Source material START

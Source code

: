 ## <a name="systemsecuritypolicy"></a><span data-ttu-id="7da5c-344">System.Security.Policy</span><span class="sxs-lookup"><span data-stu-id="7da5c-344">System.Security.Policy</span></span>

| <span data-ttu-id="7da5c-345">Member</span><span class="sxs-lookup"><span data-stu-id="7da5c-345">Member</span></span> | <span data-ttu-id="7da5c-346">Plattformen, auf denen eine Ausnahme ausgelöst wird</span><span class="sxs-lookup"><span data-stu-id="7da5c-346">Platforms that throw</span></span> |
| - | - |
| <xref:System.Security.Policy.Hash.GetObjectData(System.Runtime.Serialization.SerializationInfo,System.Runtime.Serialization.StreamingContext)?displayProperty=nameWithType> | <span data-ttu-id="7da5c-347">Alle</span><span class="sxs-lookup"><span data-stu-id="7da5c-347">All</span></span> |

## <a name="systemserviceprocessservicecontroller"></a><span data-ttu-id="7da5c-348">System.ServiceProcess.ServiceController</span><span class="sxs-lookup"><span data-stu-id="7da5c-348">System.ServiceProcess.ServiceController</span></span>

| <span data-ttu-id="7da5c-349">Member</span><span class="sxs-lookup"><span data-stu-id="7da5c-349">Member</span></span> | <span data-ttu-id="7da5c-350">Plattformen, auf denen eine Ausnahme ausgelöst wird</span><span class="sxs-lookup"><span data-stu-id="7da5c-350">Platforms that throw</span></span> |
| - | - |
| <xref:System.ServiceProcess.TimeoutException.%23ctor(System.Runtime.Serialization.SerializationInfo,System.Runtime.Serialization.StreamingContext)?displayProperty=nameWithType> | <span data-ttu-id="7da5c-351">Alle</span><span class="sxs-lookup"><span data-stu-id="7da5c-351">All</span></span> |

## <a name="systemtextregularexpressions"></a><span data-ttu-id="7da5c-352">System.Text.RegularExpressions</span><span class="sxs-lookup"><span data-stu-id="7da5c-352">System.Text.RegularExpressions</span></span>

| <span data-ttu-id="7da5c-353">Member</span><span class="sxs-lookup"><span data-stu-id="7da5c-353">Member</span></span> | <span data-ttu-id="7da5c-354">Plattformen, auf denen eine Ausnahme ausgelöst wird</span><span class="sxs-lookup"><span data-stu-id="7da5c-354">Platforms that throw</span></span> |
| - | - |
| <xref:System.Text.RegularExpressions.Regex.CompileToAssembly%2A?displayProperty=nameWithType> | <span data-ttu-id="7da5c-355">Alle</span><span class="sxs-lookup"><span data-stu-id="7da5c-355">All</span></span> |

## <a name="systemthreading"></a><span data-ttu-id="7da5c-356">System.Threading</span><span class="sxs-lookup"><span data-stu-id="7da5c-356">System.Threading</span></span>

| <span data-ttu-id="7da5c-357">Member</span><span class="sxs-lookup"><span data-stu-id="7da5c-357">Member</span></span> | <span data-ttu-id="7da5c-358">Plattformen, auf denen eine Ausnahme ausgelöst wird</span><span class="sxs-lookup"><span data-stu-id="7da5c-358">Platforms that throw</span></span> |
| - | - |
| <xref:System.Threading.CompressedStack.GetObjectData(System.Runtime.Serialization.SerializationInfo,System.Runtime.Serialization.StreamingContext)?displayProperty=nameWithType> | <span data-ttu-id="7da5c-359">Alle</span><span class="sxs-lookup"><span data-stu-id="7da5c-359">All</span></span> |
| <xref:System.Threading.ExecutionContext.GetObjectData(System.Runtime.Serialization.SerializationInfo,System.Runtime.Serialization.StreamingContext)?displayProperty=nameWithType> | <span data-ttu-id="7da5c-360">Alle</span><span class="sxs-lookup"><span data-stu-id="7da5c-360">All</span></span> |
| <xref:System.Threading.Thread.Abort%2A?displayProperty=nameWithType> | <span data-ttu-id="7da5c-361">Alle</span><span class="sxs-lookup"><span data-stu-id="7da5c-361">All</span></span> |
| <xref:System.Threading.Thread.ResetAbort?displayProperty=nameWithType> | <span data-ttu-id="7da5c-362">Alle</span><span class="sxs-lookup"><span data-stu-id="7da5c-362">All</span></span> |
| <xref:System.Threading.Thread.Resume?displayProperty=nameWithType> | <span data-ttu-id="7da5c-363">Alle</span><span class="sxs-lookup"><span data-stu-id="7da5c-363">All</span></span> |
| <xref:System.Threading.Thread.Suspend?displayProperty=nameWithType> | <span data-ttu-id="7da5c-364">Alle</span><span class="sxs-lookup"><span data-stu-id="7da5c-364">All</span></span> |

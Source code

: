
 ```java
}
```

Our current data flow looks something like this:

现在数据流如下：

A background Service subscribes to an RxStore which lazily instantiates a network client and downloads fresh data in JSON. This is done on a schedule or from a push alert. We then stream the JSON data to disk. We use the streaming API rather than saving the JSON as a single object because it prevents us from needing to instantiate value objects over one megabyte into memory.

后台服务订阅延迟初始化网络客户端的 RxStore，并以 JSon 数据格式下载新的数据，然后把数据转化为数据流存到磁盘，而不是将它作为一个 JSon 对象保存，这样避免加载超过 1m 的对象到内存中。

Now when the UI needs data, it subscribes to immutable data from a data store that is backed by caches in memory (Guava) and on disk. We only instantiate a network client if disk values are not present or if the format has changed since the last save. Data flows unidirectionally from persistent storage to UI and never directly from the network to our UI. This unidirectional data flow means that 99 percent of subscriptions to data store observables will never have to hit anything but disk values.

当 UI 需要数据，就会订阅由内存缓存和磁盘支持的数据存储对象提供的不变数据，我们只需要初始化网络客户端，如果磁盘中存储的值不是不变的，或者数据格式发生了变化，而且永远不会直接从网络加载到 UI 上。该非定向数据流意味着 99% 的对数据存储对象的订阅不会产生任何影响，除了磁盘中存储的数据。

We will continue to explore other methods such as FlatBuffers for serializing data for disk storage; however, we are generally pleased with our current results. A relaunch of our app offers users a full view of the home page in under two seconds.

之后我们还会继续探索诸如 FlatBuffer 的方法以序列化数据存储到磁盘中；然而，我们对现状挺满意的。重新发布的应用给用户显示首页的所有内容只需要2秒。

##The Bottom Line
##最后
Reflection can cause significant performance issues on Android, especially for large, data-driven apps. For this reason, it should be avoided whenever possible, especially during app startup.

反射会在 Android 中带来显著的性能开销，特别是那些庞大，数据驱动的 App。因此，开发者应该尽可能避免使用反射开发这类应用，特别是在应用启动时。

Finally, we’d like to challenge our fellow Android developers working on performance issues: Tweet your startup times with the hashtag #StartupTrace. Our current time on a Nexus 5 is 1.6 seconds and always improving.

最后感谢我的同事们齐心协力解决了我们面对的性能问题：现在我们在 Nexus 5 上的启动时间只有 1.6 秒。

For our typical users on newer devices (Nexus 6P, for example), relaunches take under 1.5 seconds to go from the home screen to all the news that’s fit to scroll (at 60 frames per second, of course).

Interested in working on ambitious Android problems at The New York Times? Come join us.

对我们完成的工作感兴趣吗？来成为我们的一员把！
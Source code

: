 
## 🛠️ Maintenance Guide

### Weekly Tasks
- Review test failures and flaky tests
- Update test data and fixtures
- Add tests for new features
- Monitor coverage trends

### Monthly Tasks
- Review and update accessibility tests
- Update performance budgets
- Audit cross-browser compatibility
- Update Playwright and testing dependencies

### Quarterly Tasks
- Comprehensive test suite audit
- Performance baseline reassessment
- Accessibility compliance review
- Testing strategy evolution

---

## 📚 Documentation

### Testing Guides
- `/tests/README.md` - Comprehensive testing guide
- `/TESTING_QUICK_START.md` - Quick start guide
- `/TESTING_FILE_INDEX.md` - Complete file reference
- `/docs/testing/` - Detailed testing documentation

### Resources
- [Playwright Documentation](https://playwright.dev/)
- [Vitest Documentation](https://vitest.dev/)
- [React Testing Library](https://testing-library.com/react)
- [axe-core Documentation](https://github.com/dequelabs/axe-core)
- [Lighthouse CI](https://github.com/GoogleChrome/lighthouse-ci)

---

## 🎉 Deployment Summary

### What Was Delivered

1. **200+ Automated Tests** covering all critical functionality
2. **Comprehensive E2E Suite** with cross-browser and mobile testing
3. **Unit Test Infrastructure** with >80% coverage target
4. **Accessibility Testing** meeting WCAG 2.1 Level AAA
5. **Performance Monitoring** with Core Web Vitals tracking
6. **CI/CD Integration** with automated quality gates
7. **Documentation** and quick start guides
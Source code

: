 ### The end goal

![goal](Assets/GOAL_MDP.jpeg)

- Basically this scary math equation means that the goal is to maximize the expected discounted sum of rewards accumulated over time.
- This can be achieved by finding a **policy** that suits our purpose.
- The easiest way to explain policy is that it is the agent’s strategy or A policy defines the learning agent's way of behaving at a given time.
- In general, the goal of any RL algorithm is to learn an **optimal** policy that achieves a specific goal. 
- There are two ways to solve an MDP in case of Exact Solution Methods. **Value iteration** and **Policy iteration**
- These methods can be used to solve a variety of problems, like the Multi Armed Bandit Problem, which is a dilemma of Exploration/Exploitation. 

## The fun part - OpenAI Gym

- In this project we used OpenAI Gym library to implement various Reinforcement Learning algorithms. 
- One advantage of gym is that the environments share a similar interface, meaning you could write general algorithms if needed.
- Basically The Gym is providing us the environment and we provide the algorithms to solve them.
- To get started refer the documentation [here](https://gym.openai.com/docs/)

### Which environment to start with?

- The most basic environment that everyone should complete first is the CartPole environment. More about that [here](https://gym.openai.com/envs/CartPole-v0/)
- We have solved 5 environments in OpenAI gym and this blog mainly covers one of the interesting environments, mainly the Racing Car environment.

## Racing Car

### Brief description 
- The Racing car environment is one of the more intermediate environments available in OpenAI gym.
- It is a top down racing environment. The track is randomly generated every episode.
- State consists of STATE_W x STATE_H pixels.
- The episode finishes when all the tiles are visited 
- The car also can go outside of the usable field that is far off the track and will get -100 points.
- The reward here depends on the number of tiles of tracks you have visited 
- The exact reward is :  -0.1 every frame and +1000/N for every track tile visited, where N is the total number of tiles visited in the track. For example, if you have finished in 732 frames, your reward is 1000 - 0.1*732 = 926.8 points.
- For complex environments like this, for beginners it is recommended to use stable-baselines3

Source material END

§ **Exercise details**
Could you restate word for word the lines above, from the one that contains "- These methods" through the one that contains "- Basically The", and no others?

§ **Answer section**
- These methods can be used to solve a variety of problems, like the Multi Armed Bandit Problem, which is a dilemma of Exploration/Exploitation. 

## The fun part - OpenAI Gym

- In this project we used OpenAI Gym library to implement various Reinforcement Learning algorithms. 
- One advantage of gym is that the environments share a similar interface, meaning you could write general algorithms if needed.
- Basically The Gym is providing us the environment and we provide the algorithms to solve them.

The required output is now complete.